Exercise prompt:
Your task is to copy the stretch of lines in the records below that begins with the line containing "maps. These heat" and ends with the line containing "predictor of type 4 bugs.", exactly as written, with nothing added.

Material for this task:
────────

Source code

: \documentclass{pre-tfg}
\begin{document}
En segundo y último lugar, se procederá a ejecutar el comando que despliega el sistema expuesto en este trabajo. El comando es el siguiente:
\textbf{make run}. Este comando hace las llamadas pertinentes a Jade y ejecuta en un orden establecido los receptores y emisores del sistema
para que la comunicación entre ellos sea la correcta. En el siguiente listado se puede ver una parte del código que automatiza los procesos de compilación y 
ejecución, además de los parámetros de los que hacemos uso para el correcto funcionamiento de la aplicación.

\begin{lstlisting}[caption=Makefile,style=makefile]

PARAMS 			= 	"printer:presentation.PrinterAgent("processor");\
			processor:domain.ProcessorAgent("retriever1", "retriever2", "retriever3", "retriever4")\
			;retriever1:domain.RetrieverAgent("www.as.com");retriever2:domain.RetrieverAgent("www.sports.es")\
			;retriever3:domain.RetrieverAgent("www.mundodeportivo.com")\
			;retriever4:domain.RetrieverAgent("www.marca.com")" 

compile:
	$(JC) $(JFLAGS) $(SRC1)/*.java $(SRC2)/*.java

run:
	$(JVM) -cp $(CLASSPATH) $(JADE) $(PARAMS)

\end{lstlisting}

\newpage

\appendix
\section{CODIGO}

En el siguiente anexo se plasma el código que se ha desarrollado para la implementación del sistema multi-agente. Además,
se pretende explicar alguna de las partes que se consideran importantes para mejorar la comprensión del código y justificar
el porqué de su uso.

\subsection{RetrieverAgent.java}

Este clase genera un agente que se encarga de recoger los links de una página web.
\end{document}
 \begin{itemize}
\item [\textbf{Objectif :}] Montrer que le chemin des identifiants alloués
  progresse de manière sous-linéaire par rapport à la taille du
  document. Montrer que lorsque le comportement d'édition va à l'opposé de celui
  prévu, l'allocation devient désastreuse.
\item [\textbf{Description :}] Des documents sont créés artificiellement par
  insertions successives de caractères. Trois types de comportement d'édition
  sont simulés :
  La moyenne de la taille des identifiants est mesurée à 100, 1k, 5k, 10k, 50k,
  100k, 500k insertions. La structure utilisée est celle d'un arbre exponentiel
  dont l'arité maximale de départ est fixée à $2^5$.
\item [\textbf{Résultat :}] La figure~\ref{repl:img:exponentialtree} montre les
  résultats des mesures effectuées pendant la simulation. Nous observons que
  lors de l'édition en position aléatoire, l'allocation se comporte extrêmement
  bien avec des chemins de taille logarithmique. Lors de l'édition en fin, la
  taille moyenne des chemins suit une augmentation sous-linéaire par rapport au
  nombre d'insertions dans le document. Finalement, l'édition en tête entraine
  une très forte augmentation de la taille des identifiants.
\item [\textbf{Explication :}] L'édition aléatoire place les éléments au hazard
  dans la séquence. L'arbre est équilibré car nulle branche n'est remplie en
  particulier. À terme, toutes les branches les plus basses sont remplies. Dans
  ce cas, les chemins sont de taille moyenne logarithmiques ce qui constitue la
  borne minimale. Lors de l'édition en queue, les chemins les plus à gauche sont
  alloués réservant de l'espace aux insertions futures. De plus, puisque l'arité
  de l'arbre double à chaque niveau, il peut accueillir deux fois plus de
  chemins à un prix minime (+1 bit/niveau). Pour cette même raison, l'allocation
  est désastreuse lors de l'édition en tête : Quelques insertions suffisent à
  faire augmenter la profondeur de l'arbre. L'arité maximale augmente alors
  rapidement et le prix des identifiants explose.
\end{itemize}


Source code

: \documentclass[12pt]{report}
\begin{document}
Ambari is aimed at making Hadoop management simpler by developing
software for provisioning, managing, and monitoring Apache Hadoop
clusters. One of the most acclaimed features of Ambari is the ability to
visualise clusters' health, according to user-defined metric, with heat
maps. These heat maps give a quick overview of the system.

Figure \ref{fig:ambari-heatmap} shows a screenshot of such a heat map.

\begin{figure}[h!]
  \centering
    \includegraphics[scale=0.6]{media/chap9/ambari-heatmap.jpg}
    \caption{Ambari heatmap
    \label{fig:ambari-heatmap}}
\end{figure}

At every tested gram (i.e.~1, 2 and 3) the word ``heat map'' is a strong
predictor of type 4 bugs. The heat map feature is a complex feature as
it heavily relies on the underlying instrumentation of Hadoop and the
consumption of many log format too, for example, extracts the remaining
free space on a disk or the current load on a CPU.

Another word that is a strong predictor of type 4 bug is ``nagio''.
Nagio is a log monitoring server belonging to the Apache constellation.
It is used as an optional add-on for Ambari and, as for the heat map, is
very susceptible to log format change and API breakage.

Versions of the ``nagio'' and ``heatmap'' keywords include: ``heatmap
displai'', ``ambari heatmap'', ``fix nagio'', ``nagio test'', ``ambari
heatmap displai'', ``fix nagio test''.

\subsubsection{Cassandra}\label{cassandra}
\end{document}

────────

Response to this task:
maps. These heat maps give a quick overview of the system.

Figure \ref{fig:ambari-heatmap} shows a screenshot of such a heat map.

\begin{figure}[h!]
  \centering
    \includegraphics[scale=0.6]{media/chap9/ambari-heatmap.jpg}
    \caption{Ambari heatmap
    \label{fig:ambari-heatmap}}
\end{figure}

At every tested gram (i.e.~1, 2 and 3) the word ``heat map'' is a strong
predictor of type 4 bugs. The heat map feature is a complex feature as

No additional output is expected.